Closed erikrose closed 3 years ago

erikrose commented 4 years ago

In addition to optimizing coefficients, have fathom-train pick an optimal value for the confidence cutoff. For example, if we get more training samples correct by requiring >70% than >80%, pick 70%, emit it to the user, and judge our accuracies based on it. (Then use that same threshold for the validation set, of course.) Currently, the trainer assumes a hard-coded 50% cutoff. Our binary cross-entropy loss function largely pushes the samples to the far end of the confidence space, so we haven't bothered being hypervigilant about this in the past, but we might be able to eek out another percent or two by doing this one simple thing.

erikrose commented 4 years ago

http://mlwiki.org/index.php/Precision_and_Recall might help; we might consider choosing a point on the precision-recall curve Euclidean-wise nearest (1, 1).

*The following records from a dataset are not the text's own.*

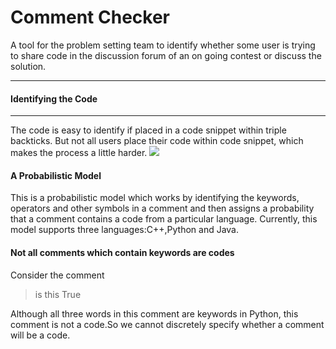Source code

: Comment Checker
===================
A tool for the problem setting team to identify whether some user is trying to share code in the discussion forum of an on going contest or discuss the solution.

----------


#### <i class="icon-refresh"></i> Identifying the Code
-------------
The code is easy to identify if placed in a code snippet within triple backticks.
But not all users place their code within code snippet, which makes the process a little harder.
![  ](  )

#### <i class="icon-pencil"></i>A Probabilistic Model

This is a probabilistic model which works by identifying the keywords, operators and other symbols in a comment and then assigns a probability that a comment contains a code from a particular language. Currently, this model supports three languages:C++,Python and Java.

#### <i class="icon-file"></i>Not all comments which contain keywords are codes

Consider the comment
> is this True 

Although all three words in this comment are keywords in Python, this comment is not a code.So we cannot discretely specify whether a comment will be a  code.






































































































































































































































































































































































































































































































































































































































































































































































































































































































































































































































































































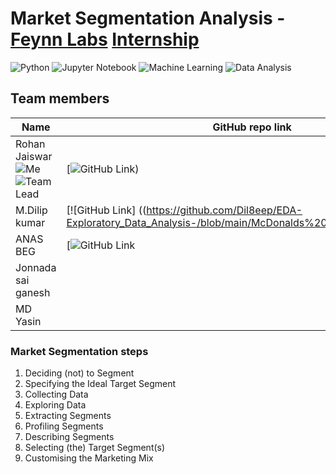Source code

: # Market Segmentation Analysis - [Feynn Labs](https://www.linkedin.com/company/feynn-labs/?originalSubdomain=in) [Internship](https://feynnlabs.com/internships/)

![Python](https://img.shields.io/badge/python-3670A0?style=for-the-badge&logo=python&logoColor=ffdd54)
![Jupyter Notebook](https://img.shields.io/badge/jupyter-%23FA0F00.svg?style=for-the-badge&logo=jupyter&logoColor=white)
![Machine Learning](https://img.shields.io/badge/Machine_Learning-blue?style=for-the-badge)
![Data Analysis](https://img.shields.io/badge/Data_Analysis-red?style=for-the-badge)

## Team members
|Name|GitHub repo link|
|--|--|
|Rohan Jaiswar ![Me](https://img.shields.io/badge/Me-green) ![Team Lead](https://img.shields.io/badge/Team_Lead-red) | [![GitHub Link](https://github.com/jaiswar12344/Market-Segment-analysis)) |
|M.Dilip kumar|[![GitHub Link] ((https://github.com/Dil8eep/EDA-Exploratory_Data_Analysis-/blob/main/McDonalds%20Case%20Study.ipynb)) |
|ANAS BEG | [![GitHub Link]((https://github.com/anasbeg03/Projects_DA/blob/c9a618abe93183075bf65cf73dfe1e3f78696f1e/Copy_of_McDonalds_case_study.ipynb)) |
| Jonnada sai ganesh | 
| MD Yasin | 


### Market Segmentation steps

1. Deciding (not) to Segment
2. Specifying the Ideal Target Segment
3. Collecting Data
4. Exploring Data
5. Extracting Segments
6. Profiling Segments
7. Describing Segments
8. Selecting (the) Target Segment(s)
9. Customising the Marketing Mix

gleonard-m commented 3 years ago

I've completed two experiments. I used the relay training data and also tried the fathom-form-autofill data. I observed that changing the cut off really had no impact unless if was set to >= 90%.

The attached files show cutoff, precision, recall, and precision/recall euclidean distance to (1,1)

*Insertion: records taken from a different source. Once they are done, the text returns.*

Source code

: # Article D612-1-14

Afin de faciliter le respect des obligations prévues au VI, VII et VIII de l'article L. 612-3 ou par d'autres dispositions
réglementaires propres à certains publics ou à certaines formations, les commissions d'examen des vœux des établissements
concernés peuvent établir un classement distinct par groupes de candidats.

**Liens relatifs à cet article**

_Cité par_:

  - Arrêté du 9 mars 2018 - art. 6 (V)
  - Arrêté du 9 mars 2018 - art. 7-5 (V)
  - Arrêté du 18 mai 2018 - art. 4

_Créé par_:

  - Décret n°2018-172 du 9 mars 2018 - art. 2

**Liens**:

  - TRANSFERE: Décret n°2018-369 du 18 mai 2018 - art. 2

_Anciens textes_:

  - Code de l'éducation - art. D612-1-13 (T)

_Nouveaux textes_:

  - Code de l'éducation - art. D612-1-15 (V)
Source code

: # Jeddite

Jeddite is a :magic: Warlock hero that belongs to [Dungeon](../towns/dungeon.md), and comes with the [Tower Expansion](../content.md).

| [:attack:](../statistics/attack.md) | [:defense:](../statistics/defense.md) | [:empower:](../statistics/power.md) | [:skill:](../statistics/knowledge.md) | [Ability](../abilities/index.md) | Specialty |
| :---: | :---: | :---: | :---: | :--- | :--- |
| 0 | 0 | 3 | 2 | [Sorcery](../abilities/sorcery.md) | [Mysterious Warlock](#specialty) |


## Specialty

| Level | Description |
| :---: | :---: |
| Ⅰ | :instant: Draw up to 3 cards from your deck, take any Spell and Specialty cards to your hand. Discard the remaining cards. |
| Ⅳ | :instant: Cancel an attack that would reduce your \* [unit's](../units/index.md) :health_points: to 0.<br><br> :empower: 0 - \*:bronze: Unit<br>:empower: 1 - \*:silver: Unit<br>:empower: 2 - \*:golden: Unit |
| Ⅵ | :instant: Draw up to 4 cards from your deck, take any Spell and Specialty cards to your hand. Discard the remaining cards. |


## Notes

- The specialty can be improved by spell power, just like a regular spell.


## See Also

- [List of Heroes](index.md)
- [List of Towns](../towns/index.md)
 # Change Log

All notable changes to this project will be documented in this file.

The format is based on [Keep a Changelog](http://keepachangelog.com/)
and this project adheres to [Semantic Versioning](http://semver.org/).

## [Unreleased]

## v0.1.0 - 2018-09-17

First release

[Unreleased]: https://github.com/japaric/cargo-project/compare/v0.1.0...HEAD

For the relay training data the accuracy dropped at cutoff = 0.95 For the autofill training data the accuracy dropped at cutoff = 0.90

The issue described setting 70% would give better accuracy that using 80% however what was observed was not as sensitive.

I'm wondering if this feature is actually worth adding?

BTW this is an awesome issue to get exposed to more of the details of fathom.

fathom-autofill-samples-cutoff.txt fathom-relay-samples-cutoff.txt

erikrose commented 3 years ago

It would be interesting to see what kind of pr_dist you get out of new-password (which we did ship with a cutoff of .75). I doubt I did anything as rigorous as a Euclidean distance minimization to come up with that number. If it makes no difference there either, perhaps it's not worth doing this after all. In any case, it seems like .50 is right for most rulesets, so, if we do go forward with this implementation, let's print something only if the optimum isn't 50%.

erikrose commented 3 years ago

Thanks for your thorough work on this! :-D

erikrose commented 3 years ago

On re-reading http://mlwiki.org/index.php/Precision_and_Recall, I see there are 2 sections: one for an information retrieval system and another for classification. Fathom does the latter, so I think we should actually optimize for accuracy rather than PR-curve Euclidean distance. This jibes with the rest of the training algorithm, which optimizes for accuracy as well. (It would be weird to have the 2 optimizations working at cross purposes; I'm not sure if the 2 working in concert would approach an optimum.) I apologize for sending you down the wrong path with my comments above. Next time, let's spend more time sketching out a solution together or else reviewing a "mockup" write-up before coding anything. I apologize again. The silver lining is that an accuracy optimization should be simpler, with no thresholds to choose or convergences to detect.

What do you think? Am I making sense?

Independently of the optimization method, I think an automatic confidence optimization can obsolete the -t flag on fathom train. We'll still need it on fathom test, of course.

gleonard-m commented 3 years ago

Definitely makes sense to use a single optimization. It is possible that the 2 optimizations can compete.

I'll make the required changes, including the -t flag on fathom train.

erikrose commented 3 years ago

Thanks, Glenda. Sorry again for sending you down a blind alley!